Last week we pitted our Best Actress contenders against one another in a sexy battle to the death — but what of the menfolk? This year’s Academy Awards offers an impressive list of Y-chromosome-enhanced thespians duking it out for a Shiny Gold Dude to place on their mantle, including two veterans of last year’s award ceremony. Will Jeff Bridges get the two-peat? Will Colin Firth be v-v-v-vindicated for last year’s loss? Or will one of our young Turks pull off an upset? Let’s brush the green leafy substance off our scales (it’s oregano, I swear!) and weigh the pros and cons.
Pro: Sure, Colin Firth’s a great actor. But if Oscars were handed out for talent alone he’d have taken last year’s trophy for his performance in A Single Man. However this year Firth has the ace up his sleeve with The King’s Speech: Namely, a disability. If there’s one thing the Academy of Motion Picture Arts & Sciences loves more than hookers, cocaine and Scientology, it’s gimps. Just look at the handi-capable characters stepping off the Best Actor short bus: We have an autistic Dustin Hoffman (Rainman), a palsied Daniel Day Lewis (My Left Foot), a sight-tarded Al Pacino (Scent of a Woman), simple-minded Tom Hanks (Forrest Gump), and nuttier-than-a-bagful-of-squirrels Geoffrey Rush (Shine). Seriously, is thi the Academy Awards or the Special Olympics?
Con: Other than that he’s almost too obvious a choice, I don’t really see a chink in the King’s armor.
Pro: In the last few years James Franco has done a lot to step out of Spider-man’s shadow and establish a reputation as an actor to be taken seriously. He’s shown range (flexing his dramatic chops in Milk and comedic muscle in Pineapple Express), brains (Franco’s currently a PhD candidate at Yale) and quirk (i.e his PoMo ironic stint on “General Hospital”). But 127 Hours was Franco’s acting tour de force. His performance as a hapless hiker trapped in a gorge was so engaging that one forgets that this film was essentially one character and one location. If there’s anyone who can deny Firth’s King his Oscar c-c-crown it’s Franco.
Con: Franco’s performance was impressive but Franc-ly, I don’t think he went far enough. If he really wanted that Oscar he would’ve gone full-on method and chopped off his own arm. What’s a limb compared to the ultimate show of respect from your peers? De Niro in his prime would’ve done it. And Brando would’ve chopped off not just an arm but a leg too, regardless of whether or not the character was missing any limbs.

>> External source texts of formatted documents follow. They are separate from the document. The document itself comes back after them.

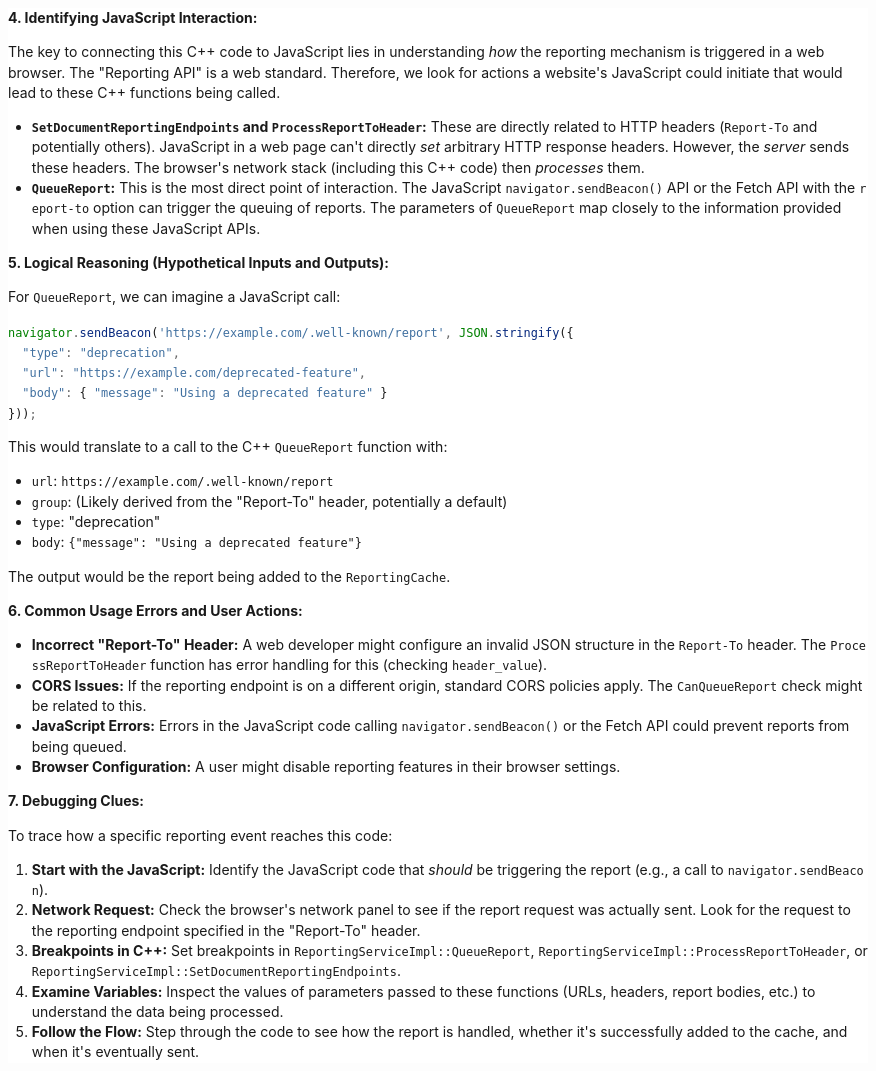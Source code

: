 **4. Identifying JavaScript Interaction:**

The key to connecting this C++ code to JavaScript lies in understanding *how* the reporting mechanism is triggered in a web browser. The "Reporting API" is a web standard. Therefore, we look for actions a website's JavaScript could initiate that would lead to these C++ functions being called.

* **`SetDocumentReportingEndpoints` and `ProcessReportToHeader`:** These are directly related to HTTP headers (`Report-To` and potentially others). JavaScript in a web page can't directly *set* arbitrary HTTP response headers. However, the *server* sends these headers. The browser's network stack (including this C++ code) then *processes* them.
* **`QueueReport`:**  This is the most direct point of interaction. The JavaScript `navigator.sendBeacon()` API or the Fetch API with the `report-to` option can trigger the queuing of reports. The parameters of `QueueReport` map closely to the information provided when using these JavaScript APIs.

**5. Logical Reasoning (Hypothetical Inputs and Outputs):**

For `QueueReport`, we can imagine a JavaScript call:

```javascript
navigator.sendBeacon('https://example.com/.well-known/report', JSON.stringify({
  "type": "deprecation",
  "url": "https://example.com/deprecated-feature",
  "body": { "message": "Using a deprecated feature" }
}));
```

This would translate to a call to the C++ `QueueReport` function with:

* `url`: `https://example.com/.well-known/report`
* `group`:  (Likely derived from the "Report-To" header, potentially a default)
* `type`: "deprecation"
* `body`: `{"message": "Using a deprecated feature"}`

The output would be the report being added to the `ReportingCache`.

**6. Common Usage Errors and User Actions:**

* **Incorrect "Report-To" Header:** A web developer might configure an invalid JSON structure in the `Report-To` header. The `ProcessReportToHeader` function has error handling for this (checking `header_value`).
* **CORS Issues:**  If the reporting endpoint is on a different origin, standard CORS policies apply. The `CanQueueReport` check might be related to this.
* **JavaScript Errors:**  Errors in the JavaScript code calling `navigator.sendBeacon()` or the Fetch API could prevent reports from being queued.
* **Browser Configuration:**  A user might disable reporting features in their browser settings.

**7. Debugging Clues:**

To trace how a specific reporting event reaches this code:

1. **Start with the JavaScript:** Identify the JavaScript code that *should* be triggering the report (e.g., a call to `navigator.sendBeacon`).
2. **Network Request:** Check the browser's network panel to see if the report request was actually sent. Look for the request to the reporting endpoint specified in the "Report-To" header.
3. **Breakpoints in C++:** Set breakpoints in `ReportingServiceImpl::QueueReport`, `ReportingServiceImpl::ProcessReportToHeader`, or `ReportingServiceImpl::SetDocumentReportingEndpoints`.
4. **Examine Variables:** Inspect the values of parameters passed to these functions (URLs, headers, report bodies, etc.) to understand the data being processed.
5. **Follow the Flow:** Step through the code to see how the report is handled, whether it's successfully added to the cache, and when it's eventually sent.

Pro: While the Oscar buzz favors Firth and Franco, there are still more than two dogs in this fight. We should not overlook Jesse Eisenberg who, with The Social Network, finally proved to the world that he’s not just Michael Cera in a Jewish mask.
Con: The biggest strike against Jesse Eisenberg has nothing to do with performance, but rather with the character he portrayed. Mark Zuckerberg – in real life and in The Social Network – is a backstabbing borderline sociopath who’s made billions shilling our personal information to the highest bidder. It’s the Academy Award for Best Actor, not biggest douchebag.
How was Bardem’s performance in Biutiful? How am I supposed to know? It wasn’t in English! He could’ve been saying anything for all I know. He could’ve been reading his grocery list, reciting dirty limericks, or just making up nonsense words. Are we really supposed to give the Oscar to a guy who’s essentially babbling? And hey, dude… where’s the bowl cut?
Don’t get me wrong, I love The Dude, but Jeff Bridges already took home the Shiny Gold Dude for Best Actor just last year and there’s no way in hell anyone’s giving him an Oscar for playing the same character as the one for which John Wayne won his Shiny Naked Fella. Do you want to be haunted by the Duke’s ghost, commie? Didn’t think so.
ADVANTAGE: Colin Firth. G-g-g-give that m-m-man a-n-n-n Oscar!